**Aim of the exercise:** Using the listing below, show all lines that hold the word "zbiorze".

**Data extract:**
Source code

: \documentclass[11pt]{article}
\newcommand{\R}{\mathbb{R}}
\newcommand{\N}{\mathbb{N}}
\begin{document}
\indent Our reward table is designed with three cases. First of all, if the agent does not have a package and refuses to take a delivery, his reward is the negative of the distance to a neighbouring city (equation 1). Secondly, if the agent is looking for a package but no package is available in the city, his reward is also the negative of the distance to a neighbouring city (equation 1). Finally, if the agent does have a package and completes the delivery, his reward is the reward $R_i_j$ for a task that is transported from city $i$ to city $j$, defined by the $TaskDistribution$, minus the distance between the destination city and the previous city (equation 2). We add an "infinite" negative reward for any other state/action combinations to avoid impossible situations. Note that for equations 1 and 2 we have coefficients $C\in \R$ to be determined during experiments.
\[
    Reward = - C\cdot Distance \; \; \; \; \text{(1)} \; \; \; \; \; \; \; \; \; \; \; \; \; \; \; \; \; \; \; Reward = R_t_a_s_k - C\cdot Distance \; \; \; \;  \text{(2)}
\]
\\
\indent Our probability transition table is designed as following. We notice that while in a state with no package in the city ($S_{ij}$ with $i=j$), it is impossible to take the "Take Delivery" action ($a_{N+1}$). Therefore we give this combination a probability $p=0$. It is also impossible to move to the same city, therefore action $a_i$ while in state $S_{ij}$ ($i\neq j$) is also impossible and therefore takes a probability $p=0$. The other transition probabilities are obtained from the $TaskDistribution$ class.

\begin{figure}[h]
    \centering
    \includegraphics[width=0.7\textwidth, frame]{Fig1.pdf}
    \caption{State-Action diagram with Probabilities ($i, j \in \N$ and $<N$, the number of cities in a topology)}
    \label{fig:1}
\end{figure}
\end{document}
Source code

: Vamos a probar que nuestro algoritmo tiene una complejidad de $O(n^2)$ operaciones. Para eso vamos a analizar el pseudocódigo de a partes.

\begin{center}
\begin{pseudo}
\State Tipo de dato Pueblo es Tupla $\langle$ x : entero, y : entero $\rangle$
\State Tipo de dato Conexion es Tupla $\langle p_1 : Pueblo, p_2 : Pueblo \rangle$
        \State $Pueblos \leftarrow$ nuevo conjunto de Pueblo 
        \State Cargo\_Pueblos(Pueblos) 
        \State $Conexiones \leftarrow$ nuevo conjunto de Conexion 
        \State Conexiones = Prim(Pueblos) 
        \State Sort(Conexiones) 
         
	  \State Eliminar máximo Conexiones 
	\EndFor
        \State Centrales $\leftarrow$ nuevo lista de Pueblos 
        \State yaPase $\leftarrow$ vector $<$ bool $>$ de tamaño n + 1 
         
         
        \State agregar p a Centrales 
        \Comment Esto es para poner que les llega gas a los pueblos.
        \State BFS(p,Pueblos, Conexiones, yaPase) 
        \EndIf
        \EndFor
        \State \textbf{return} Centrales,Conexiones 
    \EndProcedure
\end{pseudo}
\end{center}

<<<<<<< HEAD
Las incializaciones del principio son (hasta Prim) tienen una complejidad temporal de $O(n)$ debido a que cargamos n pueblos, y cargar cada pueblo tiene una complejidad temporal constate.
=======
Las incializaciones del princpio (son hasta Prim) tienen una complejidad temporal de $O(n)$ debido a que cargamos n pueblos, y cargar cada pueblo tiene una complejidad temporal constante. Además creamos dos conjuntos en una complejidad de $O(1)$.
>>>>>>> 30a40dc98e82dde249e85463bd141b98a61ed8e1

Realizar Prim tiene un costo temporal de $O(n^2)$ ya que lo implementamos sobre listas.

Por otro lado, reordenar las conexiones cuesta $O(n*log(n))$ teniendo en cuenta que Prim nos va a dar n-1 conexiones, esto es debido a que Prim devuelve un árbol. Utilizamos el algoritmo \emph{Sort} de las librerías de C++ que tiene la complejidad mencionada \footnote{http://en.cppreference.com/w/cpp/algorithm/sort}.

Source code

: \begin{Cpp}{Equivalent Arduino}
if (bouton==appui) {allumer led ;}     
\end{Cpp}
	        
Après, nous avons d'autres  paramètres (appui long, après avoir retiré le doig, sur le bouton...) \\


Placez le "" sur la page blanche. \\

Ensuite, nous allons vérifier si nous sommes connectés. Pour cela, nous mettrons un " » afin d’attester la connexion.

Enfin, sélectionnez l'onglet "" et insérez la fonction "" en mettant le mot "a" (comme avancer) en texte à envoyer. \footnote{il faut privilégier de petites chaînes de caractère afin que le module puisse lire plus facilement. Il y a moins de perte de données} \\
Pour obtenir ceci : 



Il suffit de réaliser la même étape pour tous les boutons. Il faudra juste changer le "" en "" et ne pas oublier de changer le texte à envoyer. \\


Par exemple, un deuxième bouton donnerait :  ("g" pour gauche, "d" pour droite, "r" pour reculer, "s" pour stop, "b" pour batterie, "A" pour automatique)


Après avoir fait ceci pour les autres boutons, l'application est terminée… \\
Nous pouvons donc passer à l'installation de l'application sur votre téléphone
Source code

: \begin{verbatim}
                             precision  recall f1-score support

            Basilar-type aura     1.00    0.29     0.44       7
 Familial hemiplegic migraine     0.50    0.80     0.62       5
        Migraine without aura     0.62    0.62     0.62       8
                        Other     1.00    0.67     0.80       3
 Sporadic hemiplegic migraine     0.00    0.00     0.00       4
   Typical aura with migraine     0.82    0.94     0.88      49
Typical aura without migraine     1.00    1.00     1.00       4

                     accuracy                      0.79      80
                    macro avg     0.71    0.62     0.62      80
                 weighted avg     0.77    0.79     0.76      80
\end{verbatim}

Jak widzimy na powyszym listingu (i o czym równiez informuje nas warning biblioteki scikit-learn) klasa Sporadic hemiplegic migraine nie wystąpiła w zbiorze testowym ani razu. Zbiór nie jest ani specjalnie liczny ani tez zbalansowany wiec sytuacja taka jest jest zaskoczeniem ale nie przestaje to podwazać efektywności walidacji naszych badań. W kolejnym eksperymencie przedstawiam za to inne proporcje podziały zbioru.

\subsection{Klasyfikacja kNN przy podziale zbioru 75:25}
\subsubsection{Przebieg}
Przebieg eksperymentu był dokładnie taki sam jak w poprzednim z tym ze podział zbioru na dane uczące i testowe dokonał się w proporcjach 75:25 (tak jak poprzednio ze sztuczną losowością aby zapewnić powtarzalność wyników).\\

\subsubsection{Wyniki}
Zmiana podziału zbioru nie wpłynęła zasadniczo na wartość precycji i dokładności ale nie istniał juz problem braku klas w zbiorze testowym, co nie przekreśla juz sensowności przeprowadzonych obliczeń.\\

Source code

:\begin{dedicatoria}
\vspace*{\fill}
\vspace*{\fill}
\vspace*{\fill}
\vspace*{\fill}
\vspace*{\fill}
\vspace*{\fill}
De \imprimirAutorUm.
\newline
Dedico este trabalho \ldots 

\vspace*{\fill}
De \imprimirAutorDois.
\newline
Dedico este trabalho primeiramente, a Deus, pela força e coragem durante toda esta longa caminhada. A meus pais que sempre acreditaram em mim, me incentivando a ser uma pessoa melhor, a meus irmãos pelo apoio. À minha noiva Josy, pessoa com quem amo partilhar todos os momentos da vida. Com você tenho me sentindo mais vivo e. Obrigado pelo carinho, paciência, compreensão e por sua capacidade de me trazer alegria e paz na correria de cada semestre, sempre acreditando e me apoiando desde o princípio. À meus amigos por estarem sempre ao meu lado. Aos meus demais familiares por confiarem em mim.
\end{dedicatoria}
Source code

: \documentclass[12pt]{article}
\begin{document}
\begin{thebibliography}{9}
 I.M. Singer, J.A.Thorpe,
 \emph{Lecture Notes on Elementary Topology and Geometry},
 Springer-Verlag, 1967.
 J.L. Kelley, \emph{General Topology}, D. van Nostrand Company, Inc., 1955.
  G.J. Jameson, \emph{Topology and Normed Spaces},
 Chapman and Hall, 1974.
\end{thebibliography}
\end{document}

**Output below:**
Jak widzimy na powyszym listingu (i o czym równiez informuje nas warning biblioteki scikit-learn) klasa Sporadic hemiplegic migraine nie wystąpiła w zbiorze testowym ani razu. Zbiór nie jest ani specjalnie liczny ani tez zbalansowany wiec sytuacja taka jest jest zaskoczeniem ale nie przestaje to podwazać efektywności walidacji naszych badań. W kolejnym eksperymencie przedstawiam za to inne proporcje podziały zbioru.
Zmiana podziału zbioru nie wpłynęła zasadniczo na wartość precycji i dokładności ale nie istniał juz problem braku klas w zbiorze testowym, co nie przekreśla juz sensowności przeprowadzonych obliczeń.\\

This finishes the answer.